A Luta Continua: LGBTI Rights in Timor-Leste

Timor-Leste is seen as a bright spot when it comes to LGBTI rights in Southeast Asia, but many challenges remain.

A Luta Continua: LGBTI Rights in Timor-Leste
Credit: Bardia Rahmani

DILI, TIMOR-LESTE – “This day means freedom,” says Domingos Gonsalves Barros as he waves a rainbow flag high above his head. “We can finally express ourselves without feeling intimidated by those people who bully us.”

Barros, a gay university student, is one of the 1,500 people who took part in Timor-Leste’s second-ever LGBTI Pride parade on July 20, 2018. Led by a transgender marching band and featuring modern dance performances, prayer groups, and stirring renditions of traditional Timorese resistance songs, the parade traced a colorful path through the capital city of Dili, a celebration of the lesbian, gay, bisexual, transgender, and intersex (LGBTI) community.

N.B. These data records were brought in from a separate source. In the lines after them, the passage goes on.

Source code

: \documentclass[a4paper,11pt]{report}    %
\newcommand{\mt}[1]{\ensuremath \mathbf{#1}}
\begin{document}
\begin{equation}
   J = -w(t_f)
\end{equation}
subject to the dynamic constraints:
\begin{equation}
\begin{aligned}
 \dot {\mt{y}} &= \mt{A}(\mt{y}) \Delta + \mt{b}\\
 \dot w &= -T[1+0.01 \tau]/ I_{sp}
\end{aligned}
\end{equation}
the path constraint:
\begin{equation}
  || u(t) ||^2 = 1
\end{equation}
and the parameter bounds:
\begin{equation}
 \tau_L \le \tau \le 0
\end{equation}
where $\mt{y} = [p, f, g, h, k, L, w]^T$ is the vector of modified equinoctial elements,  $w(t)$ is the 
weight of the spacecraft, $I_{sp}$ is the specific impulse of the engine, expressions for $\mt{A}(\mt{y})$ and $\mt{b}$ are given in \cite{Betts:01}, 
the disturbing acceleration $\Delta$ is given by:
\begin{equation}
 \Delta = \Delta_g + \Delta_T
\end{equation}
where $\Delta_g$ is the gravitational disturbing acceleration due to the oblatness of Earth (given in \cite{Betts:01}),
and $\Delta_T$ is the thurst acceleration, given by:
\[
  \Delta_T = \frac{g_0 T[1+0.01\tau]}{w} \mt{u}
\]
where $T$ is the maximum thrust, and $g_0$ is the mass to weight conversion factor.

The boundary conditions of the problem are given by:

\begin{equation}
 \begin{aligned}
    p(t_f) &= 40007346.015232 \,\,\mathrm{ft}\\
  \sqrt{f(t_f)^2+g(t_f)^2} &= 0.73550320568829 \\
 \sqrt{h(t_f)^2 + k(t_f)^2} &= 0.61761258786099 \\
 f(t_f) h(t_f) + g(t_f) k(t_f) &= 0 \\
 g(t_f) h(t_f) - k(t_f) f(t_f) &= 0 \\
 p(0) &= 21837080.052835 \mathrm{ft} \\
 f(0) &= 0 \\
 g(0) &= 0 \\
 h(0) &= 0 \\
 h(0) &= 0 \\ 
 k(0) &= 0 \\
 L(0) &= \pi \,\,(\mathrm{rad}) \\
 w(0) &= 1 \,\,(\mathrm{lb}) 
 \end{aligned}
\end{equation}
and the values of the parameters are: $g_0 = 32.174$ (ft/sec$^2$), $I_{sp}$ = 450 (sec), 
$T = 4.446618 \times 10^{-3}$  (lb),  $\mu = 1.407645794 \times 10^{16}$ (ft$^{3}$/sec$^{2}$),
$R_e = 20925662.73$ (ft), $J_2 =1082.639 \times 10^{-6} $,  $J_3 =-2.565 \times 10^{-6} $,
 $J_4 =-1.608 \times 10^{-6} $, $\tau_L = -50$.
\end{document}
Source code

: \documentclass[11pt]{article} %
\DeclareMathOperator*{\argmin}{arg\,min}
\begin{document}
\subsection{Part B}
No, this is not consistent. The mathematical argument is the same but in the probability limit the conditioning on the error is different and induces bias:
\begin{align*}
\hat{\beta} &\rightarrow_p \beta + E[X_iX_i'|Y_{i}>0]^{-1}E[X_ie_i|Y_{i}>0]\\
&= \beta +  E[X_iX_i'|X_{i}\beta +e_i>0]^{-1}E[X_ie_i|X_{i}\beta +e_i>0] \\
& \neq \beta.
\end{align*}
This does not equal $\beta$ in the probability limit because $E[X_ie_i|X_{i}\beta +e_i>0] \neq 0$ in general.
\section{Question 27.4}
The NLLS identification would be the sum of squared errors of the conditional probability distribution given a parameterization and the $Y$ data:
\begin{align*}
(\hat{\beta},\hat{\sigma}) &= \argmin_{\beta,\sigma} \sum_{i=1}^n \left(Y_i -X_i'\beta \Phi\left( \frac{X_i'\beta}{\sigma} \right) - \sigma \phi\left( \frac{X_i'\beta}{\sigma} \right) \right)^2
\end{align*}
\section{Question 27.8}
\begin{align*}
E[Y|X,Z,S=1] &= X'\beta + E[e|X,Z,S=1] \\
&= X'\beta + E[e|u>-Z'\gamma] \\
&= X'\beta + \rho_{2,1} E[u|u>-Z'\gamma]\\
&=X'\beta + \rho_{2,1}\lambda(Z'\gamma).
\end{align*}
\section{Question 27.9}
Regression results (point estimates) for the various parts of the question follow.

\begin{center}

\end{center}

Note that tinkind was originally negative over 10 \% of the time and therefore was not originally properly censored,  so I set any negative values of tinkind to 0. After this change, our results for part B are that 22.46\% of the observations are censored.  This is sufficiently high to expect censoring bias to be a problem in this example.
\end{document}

“Visibility is important,” says Natalino Guterres, the slight, 28-year-old activist who orchestrated the event, as well as Timor-Leste’s first Pride parade in 2017. “Many LGBTI get bullied, threatened, harassed, so it’s meaningful for them to go out on the street and feel safe, proud to be themselves.”

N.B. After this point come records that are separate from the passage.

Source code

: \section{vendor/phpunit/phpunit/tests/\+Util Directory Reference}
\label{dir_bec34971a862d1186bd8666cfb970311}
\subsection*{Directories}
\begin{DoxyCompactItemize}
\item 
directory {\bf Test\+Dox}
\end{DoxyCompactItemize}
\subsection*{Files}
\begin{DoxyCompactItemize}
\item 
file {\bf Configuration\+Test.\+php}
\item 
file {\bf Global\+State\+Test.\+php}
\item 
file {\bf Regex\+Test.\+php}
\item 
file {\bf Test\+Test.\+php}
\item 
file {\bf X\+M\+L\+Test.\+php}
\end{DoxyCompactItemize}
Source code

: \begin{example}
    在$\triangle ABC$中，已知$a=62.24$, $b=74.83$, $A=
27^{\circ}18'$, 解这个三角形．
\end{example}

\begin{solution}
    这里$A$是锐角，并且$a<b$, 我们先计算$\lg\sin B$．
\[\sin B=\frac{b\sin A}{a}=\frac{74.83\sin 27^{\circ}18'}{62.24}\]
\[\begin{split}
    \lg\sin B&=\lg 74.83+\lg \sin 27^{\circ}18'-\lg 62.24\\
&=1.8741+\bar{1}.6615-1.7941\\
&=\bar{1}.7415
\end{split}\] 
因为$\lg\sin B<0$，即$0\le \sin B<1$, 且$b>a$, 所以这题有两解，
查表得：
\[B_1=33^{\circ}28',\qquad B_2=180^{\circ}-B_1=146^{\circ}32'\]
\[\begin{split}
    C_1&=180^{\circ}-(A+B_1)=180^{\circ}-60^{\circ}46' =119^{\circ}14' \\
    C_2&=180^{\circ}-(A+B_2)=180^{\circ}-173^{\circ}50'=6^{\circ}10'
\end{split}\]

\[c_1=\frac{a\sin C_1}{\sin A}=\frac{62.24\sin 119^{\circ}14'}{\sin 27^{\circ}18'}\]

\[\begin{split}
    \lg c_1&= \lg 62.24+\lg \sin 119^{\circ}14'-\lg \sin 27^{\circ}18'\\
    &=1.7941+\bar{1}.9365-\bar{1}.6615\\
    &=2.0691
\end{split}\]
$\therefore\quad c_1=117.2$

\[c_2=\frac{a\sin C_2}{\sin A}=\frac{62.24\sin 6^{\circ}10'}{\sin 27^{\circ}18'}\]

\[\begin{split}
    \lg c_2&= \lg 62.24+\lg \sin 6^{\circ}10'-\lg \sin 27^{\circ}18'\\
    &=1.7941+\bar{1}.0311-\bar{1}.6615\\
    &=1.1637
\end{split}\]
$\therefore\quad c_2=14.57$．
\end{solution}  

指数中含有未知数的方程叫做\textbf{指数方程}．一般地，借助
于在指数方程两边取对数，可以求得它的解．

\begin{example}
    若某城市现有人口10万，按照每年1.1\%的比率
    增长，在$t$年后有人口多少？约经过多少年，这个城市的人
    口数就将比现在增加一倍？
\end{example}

“And on the other side, for them to wear dresses, makeup, wigs – it was probably shocking for some people,” he says. “But I think it’s good; it’s the start of a conversation that isn’t happening in this country.”

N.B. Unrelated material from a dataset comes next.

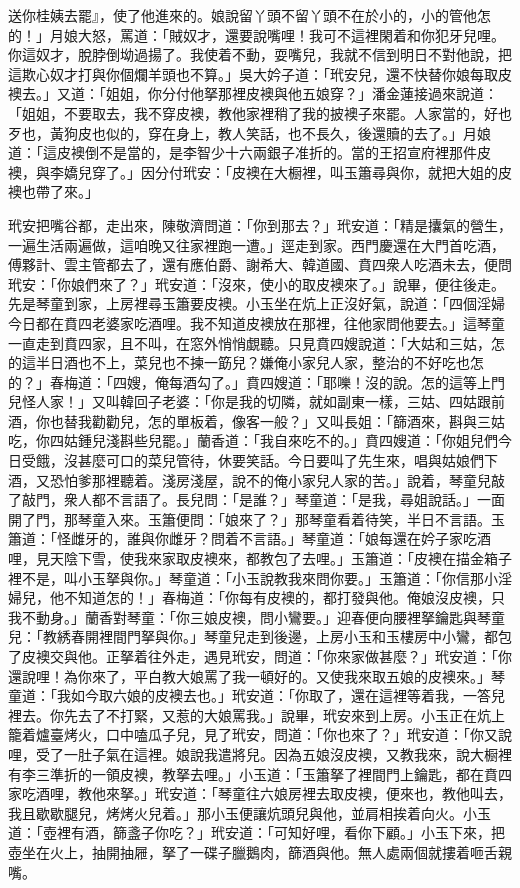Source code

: 送你桂姨去罷』，使了他進來的。娘說留丫頭不留丫頭不在於小的，小的管他怎的！」月娘大怒，罵道：「賊奴才，還要說嘴哩！我可不這裡閑着和你犯牙兒哩。你這奴才，脫脖倒坳過揚了。我使着不動，耍嘴兒，我就不信到明日不對他說，把這欺心奴才打與你個爛羊頭也不算。」吳大妗子道：「玳安兒，還不快替你娘每取皮襖去。」又道：「姐姐，你分付他拏那裡皮襖與他五娘穿？」潘金蓮接過來說道：「姐姐，不要取去，我不穿皮襖，教他家裡稍了我的披襖子來罷。人家當的，好也歹也，黃狗皮也似的，{}穿在身上，教人笑話，也不長久，後還贖的去了。」{}月娘道：「這皮襖倒不是當的，是李智少十六兩銀子准折的。當的王招宣府裡那件皮襖，與李嬌兒穿了。」因分付玳安：「皮襖在大橱裡，叫玉簫尋與你，就把大姐的皮襖也帶了來。」

玳安把嘴谷都，走出來，陳敬濟問道：「你到那去？」玳安道：「精是攮氣的營生，一遍生活兩遍做，這咱晚又往家裡跑一遭。」逕走到家。西門慶還在大門首吃酒，傅夥計、雲主管都去了，還有應伯爵、謝希大、韓道國、賁四衆人吃酒未去，便問玳安：「你娘們來了？」玳安道：「沒來，使小的取皮襖來了。」說畢，便往後走。先是琴童到家，上房裡尋玉簫要皮襖。小玉坐在炕上正沒好氣，說道：「四個淫婦今日都在賁四老婆家吃酒哩。我不知道皮襖放在那裡，往他家問他要去。」這琴童一直走到賁四家，且不叫，在窓外悄悄覷聽。只見賁四嫂說道：「大姑和三姑，怎的這半日酒也不上，菜兒也不揀一筯兒？嫌俺小家兒人家，整治的不好吃也怎的？」春梅道：「四嫂，俺每酒勾了。」賁四嫂道：「耶嚛！沒的說。怎的這等上門兒怪人家！」又叫韓回子老婆：「你是我的切隣，就如副東一樣，三姑、四姑跟前酒，你也替我勸勸兒，怎的單板着，像客一般？」又叫長姐：「篩酒來，斟與三姑吃，你四姑鍾兒淺斟些兒罷。」蘭香道：「我自來吃不的。」賁四嫂道：「你姐兒們今日受餓，沒甚麼可口的菜兒管待，休要笑話。今日要叫了先生來，唱與姑娘們下酒，又恐怕爹那裡聽着。淺房淺屋，說不的俺小家兒人家的苦。」說着，琴童兒敲了敲門，衆人都不言語了。長兒問：「是誰？」琴童道：「是我，尋姐說話。」一面開了門，那琴童入來。玉簫便問：「娘來了？」那琴童看着待笑，半日不言語。玉簫道：「怪雌牙的，誰與你雌牙？問着不言語。」琴童道：「娘每還在妗子家吃酒哩，見天陰下雪，使我來家取皮襖來，都教包了去哩。」玉簫道：「皮襖在描金箱子裡不是，叫小玉拏與你。」琴童道：「小玉說教我來問你要。」玉簫道：「你信那小淫婦兒，他不知道怎的！」春梅道：「你每有皮襖的，都打發與他。俺娘沒皮襖，只我不動身。」蘭香對琴童：「你三娘皮襖，問小鸞要。」迎春便向腰裡拏鑰匙與琴童兒：「教綉春開裡間門拏與你。」琴童兒走到後邊，上房小玉和玉樓房中小鸞，都包了皮襖交與他。正拏着往外走，遇見玳安，問道：「你來家做甚麼？」玳安道：「你還說哩！為你來了，平白教大娘罵了我一頓好的。又使我來取五娘的皮襖來。」琴童道：「我如今取六娘的皮襖去也。」玳安道：「你取了，還在這裡等着我，一答兒裡去。你先去了不打緊，又惹的大娘罵我。」說畢，玳安來到上房。小玉正在炕上籠着爐臺烤火，口中嗑瓜子兒，見了玳安，問道：「你也來了？」玳安道：「你又說哩，受了一肚子氣在這裡。娘說我遣將兒。因為五娘沒皮襖，又教我來，說大橱裡有李三準折的一領皮襖，教拏去哩。」小玉道：「玉簫拏了裡間門上鑰匙，都在賁四家吃酒哩，教他來拏。」玳安道：「琴童往六娘房裡去取皮襖，便來也，教他叫去，我且歇歇腿兒，烤烤火兒着。」那小玉便讓炕頭兒與他，並肩相挨着向火。小玉道：「壺裡有酒，篩盞子你吃？」玳安道：「可知好哩，看你下顧。」小玉下來，把壺坐在火上，抽開抽屜，拏了一碟子臘鵝肉，篩酒與他。無人處兩個就摟着咂舌親嘴。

Timor-Leste has attracted international attention in recent years for its increasingly vocal LGBTI community. The half-island nation is considered a bright spot when it comes to LGBTI rights in Southeast Asia, compared to recent crackdowns against such individuals in Indonesia and Malaysia.

Timor-Leste’s reputation as a leader on LGBTI issues is perhaps surprising given the country’s religious makeup and recent troubled history. The country, which was a Portuguese colony until 1975, remains one of the most Catholic countries in the world. Ninety-seven percent of Timorese describe themselves as Catholic. Timor-Leste gained de facto independence in 2002 after a bloody decades-long struggle against its Indonesian occupiers, only to collapse into a quasi-civil war between 2006 and 2008.

Nevertheless, Bella Galhos, a former independence activist who, along with Guterres, has become a symbol of the nascent LGBTI movement, cautions against accepting at face value the international community’s designation of Timor-Leste as a safe haven.

“Let’s not dramatize the situation,” she says flatly. “We are still struggling.”